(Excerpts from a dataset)
▶

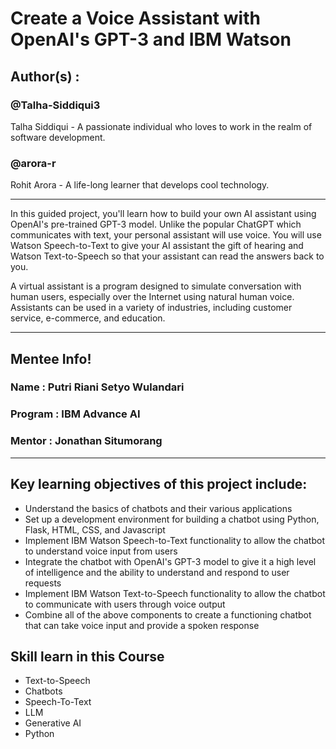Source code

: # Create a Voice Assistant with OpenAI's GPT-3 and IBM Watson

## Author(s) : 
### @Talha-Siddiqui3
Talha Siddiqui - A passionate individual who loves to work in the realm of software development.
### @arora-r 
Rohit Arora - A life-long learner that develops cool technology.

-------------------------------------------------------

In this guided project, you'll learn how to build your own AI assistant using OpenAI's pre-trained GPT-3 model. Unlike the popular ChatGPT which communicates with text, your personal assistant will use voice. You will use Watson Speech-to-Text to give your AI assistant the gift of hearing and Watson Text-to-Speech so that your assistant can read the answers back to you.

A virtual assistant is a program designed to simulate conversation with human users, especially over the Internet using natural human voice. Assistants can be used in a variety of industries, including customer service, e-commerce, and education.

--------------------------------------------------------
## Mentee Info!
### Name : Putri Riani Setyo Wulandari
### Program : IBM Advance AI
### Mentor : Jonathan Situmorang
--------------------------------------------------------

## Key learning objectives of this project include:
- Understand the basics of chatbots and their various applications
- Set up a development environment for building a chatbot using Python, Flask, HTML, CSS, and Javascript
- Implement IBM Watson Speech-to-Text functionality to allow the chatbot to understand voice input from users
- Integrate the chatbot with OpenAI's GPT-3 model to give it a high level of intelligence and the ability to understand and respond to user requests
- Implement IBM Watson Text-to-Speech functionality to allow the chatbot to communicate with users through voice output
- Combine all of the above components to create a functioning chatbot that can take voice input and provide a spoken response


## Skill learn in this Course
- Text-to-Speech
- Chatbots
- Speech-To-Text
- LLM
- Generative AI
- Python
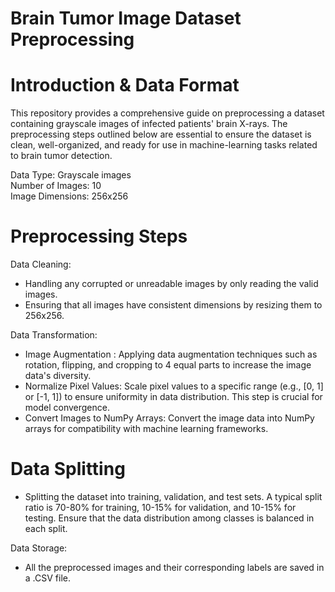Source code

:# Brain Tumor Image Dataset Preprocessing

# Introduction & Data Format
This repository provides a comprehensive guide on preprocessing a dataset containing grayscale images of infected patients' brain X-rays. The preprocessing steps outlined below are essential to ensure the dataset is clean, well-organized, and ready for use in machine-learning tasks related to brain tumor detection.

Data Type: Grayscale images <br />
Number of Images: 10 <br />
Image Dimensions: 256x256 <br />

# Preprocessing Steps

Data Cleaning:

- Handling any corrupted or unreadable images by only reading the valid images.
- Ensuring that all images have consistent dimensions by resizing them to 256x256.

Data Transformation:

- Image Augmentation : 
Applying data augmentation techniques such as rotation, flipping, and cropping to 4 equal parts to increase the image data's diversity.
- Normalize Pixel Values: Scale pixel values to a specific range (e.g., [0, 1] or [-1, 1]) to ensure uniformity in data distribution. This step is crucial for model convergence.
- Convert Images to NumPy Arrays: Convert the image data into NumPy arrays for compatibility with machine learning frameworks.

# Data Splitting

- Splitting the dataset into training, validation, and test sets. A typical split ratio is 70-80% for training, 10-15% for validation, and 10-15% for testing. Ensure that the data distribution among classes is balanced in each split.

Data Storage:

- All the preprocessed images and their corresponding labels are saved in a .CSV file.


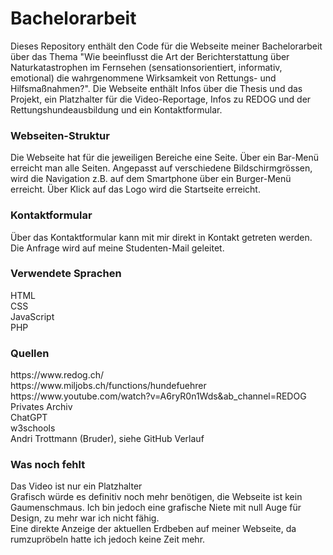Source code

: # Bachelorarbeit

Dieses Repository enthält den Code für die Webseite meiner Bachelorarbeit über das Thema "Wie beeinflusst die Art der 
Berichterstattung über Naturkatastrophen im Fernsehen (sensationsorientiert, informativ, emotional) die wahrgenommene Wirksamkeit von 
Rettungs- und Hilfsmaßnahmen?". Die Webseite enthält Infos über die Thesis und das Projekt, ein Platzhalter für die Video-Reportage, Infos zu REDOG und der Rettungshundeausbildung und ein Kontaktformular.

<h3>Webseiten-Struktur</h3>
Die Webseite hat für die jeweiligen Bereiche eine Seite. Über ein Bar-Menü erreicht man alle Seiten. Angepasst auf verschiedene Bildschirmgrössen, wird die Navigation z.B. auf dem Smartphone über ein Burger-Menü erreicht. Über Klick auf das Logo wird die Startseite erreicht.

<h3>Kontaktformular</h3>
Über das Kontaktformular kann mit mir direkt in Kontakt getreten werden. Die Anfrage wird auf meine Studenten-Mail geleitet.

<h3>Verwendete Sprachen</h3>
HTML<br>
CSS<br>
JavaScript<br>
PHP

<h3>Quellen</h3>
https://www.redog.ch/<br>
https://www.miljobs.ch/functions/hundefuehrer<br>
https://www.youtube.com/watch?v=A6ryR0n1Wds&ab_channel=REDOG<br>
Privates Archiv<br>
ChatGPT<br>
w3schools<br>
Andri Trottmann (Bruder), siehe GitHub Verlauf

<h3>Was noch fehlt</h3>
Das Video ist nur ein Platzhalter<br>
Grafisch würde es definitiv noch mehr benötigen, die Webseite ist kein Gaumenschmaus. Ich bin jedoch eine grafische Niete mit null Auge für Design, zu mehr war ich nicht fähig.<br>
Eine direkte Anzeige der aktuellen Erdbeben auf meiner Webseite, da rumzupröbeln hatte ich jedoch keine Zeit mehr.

◀
▶

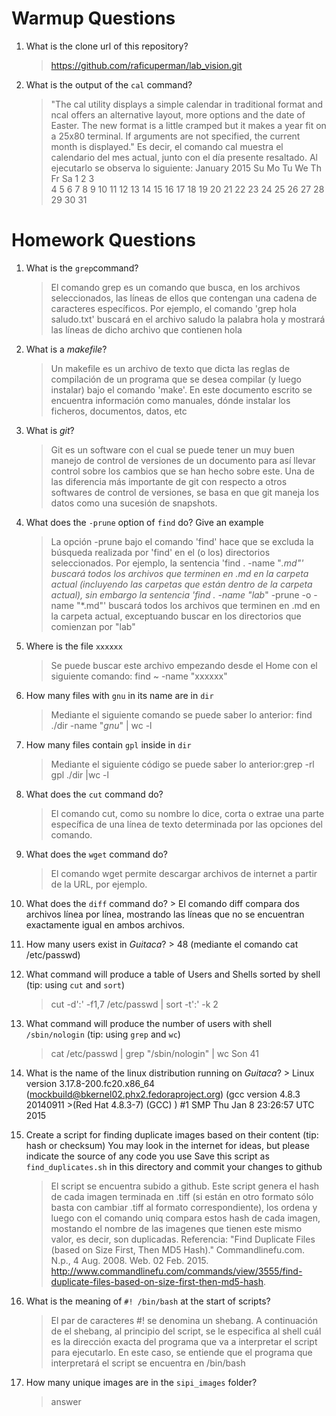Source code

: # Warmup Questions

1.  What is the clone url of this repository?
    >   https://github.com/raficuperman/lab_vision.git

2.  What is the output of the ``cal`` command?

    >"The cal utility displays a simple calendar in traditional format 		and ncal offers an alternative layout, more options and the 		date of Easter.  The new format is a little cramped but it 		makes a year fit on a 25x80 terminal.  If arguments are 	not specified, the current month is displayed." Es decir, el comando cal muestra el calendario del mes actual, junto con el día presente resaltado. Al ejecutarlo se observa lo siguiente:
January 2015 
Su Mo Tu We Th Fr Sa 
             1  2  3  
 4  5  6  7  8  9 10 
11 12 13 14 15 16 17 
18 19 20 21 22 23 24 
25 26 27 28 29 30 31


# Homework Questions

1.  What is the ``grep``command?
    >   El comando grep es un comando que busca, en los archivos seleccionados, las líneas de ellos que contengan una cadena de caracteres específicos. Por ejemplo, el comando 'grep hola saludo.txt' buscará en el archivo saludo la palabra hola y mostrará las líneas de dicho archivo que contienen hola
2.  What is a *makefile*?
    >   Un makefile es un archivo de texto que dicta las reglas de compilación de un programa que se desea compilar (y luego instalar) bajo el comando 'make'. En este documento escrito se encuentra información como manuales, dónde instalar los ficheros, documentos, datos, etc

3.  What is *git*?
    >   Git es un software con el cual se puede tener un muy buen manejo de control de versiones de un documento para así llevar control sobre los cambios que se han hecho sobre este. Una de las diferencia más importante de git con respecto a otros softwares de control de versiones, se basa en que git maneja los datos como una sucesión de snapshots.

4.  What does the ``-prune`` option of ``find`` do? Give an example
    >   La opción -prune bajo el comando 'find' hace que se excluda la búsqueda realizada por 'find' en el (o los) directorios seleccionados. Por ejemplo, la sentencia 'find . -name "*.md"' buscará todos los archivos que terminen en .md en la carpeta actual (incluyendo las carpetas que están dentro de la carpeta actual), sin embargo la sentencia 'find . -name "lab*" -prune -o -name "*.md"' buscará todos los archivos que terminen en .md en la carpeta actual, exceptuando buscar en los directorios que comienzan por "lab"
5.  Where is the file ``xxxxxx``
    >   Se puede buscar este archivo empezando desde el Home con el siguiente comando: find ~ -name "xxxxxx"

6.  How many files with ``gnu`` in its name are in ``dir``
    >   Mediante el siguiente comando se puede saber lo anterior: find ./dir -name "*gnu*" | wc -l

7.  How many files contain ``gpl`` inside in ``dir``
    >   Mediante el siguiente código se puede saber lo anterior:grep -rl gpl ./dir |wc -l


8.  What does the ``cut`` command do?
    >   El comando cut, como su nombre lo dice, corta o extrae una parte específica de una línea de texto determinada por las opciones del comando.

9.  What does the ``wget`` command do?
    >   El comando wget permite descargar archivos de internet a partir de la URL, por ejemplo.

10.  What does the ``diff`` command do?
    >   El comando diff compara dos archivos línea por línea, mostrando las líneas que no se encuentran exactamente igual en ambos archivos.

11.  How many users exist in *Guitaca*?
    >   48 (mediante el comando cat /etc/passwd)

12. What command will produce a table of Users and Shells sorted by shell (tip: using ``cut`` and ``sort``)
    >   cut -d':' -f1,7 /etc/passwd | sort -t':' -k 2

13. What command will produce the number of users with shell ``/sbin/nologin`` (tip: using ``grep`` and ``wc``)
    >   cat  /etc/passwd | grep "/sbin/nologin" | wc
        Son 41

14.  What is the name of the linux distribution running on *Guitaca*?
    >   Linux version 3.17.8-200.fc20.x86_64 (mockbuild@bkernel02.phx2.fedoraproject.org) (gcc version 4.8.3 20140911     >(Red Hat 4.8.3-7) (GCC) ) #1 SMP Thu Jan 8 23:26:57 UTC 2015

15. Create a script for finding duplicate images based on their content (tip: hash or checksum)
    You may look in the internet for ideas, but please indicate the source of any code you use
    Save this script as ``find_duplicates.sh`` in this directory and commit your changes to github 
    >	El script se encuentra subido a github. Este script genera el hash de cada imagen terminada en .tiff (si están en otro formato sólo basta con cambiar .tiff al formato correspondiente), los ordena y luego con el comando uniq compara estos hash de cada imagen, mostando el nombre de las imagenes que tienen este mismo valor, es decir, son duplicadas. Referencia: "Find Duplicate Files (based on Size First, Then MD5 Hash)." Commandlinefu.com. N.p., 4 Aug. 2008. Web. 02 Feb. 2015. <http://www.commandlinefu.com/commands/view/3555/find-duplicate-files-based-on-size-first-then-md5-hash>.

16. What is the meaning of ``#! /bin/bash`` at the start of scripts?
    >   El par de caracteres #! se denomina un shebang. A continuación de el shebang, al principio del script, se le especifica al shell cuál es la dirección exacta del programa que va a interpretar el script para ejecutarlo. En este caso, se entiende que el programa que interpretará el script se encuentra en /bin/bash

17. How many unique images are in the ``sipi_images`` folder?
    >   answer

◀
▶

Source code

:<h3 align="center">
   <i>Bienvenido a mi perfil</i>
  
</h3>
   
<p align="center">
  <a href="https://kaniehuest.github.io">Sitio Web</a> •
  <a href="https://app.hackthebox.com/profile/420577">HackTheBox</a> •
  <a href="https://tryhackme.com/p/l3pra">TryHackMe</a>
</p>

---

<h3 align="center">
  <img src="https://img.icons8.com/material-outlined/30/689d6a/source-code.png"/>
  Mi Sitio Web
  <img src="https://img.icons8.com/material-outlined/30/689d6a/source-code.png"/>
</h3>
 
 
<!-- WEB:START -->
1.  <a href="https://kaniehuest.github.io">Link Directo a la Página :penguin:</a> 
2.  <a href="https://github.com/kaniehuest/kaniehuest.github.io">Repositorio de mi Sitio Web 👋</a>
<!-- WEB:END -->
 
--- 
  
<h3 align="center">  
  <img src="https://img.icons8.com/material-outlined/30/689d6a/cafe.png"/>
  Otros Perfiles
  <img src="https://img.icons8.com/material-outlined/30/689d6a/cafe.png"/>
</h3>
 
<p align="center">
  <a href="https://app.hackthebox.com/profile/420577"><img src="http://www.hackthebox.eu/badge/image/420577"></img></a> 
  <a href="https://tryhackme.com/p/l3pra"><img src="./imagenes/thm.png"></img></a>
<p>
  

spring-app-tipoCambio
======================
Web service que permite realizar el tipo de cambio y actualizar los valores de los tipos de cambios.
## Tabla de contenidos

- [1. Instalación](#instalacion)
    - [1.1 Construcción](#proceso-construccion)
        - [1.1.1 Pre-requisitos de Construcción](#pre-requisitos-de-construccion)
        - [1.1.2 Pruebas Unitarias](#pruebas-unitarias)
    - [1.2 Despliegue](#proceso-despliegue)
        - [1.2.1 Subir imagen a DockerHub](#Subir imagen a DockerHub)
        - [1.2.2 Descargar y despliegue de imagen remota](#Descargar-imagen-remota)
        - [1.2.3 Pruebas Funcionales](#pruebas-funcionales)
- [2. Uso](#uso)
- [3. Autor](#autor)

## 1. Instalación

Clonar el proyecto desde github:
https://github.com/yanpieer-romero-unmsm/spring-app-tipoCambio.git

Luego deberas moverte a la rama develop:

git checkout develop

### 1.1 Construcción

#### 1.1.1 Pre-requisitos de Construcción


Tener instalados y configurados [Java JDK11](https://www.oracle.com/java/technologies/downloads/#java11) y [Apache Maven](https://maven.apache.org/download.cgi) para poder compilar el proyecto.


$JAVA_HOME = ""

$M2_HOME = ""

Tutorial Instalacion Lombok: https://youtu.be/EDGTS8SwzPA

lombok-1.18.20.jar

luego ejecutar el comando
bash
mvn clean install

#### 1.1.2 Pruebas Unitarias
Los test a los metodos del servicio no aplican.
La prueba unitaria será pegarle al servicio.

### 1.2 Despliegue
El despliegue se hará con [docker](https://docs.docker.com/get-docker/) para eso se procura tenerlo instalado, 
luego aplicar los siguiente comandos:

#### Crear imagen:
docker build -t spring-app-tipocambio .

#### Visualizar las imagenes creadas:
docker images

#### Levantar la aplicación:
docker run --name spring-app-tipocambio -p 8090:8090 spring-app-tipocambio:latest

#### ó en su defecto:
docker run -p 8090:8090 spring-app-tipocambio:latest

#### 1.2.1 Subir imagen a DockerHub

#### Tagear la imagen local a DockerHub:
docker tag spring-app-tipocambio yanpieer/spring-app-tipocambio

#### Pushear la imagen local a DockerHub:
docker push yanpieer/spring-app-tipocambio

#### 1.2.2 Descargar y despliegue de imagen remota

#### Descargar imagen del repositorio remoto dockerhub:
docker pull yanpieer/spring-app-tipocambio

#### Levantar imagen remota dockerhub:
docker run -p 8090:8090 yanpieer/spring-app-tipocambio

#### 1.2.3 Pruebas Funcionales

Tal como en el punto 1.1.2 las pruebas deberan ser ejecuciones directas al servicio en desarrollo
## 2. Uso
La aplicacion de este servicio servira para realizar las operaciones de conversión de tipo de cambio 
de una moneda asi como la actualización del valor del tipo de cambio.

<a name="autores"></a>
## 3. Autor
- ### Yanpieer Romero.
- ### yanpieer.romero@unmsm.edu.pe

◀

**WHAT THE TASK REQUIRES:**
In the entries above, restate word for word the lines between the one holding "## 1. Instalación" and the one holding "#### 1.1.1 Pre-requisitos de Construcción", inclusive, and nothing besides.

**ANSWER FOR THIS EXERCISE:**
## 1. Instalación

Clonar el proyecto desde github:
https://github.com/yanpieer-romero-unmsm/spring-app-tipoCambio.git

Luego deberas moverte a la rama develop:

git checkout develop

### 1.1 Construcción

#### 1.1.1 Pre-requisitos de Construcción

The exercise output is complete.